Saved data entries
════════

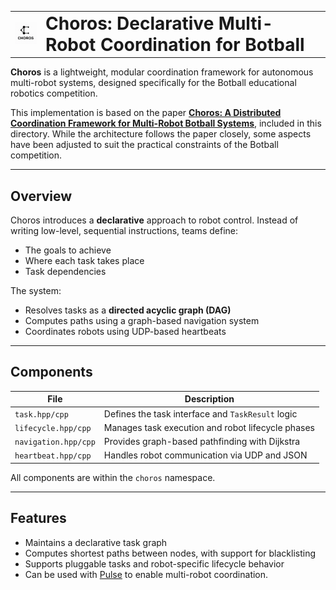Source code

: <table align="center">
  <tr>
    <td><img src=".github/assets/logo.png" alt="Socks Logo" width="80"></td>
    <td><h1 style="margin: 0;">Choros: Declarative Multi-Robot Coordination for Botball</h1></td>
  </tr>
</table>

**Choros** is a lightweight, modular coordination framework for autonomous multi-robot systems, designed specifically for the Botball educational robotics competition.

This implementation is based on the paper [**Choros: A Distributed Coordination Framework for Multi-Robot Botball Systems**](./Choros.pdf), included in this directory. While the architecture follows the paper closely, some aspects have been adjusted to suit the practical constraints of the Botball competition.

---

## Overview

Choros introduces a **declarative** approach to robot control. Instead of writing low-level, sequential instructions, teams define:

* The goals to achieve
* Where each task takes place
* Task dependencies

The system:

* Resolves tasks as a **directed acyclic graph (DAG)**
* Computes paths using a graph-based navigation system
* Coordinates robots using UDP-based heartbeats

---

## Components

| File                 | Description                                       |
| -------------------- | ------------------------------------------------- |
| `task.hpp/cpp`       | Defines the task interface and `TaskResult` logic |
| `lifecycle.hpp/cpp`  | Manages task execution and robot lifecycle phases |
| `navigation.hpp/cpp` | Provides graph-based pathfinding with Dijkstra    |
| `heartbeat.hpp/cpp`  | Handles robot communication via UDP and JSON      |

All components are within the `choros` namespace.

---

## Features

* Maintains a declarative task graph
* Computes shortest paths between nodes, with support for blacklisting
* Supports pluggable tasks and robot-specific lifecycle behavior
* Can be used with [Pulse](https://github.com/WeThePeopleBotball/pulse) to enable multi-robot coordination.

════════

Look above for the line holding "## Components" and the line holding "lifecycle phases |". Retype both, and every line between them, word for word and nothing else.

* **WRITTEN ANSWER**:
## Components

| File                 | Description                                       |
| -------------------- | ------------------------------------------------- |
| `task.hpp/cpp`       | Defines the task interface and `TaskResult` logic |
| `lifecycle.hpp/cpp`  | Manages task execution and robot lifecycle phases |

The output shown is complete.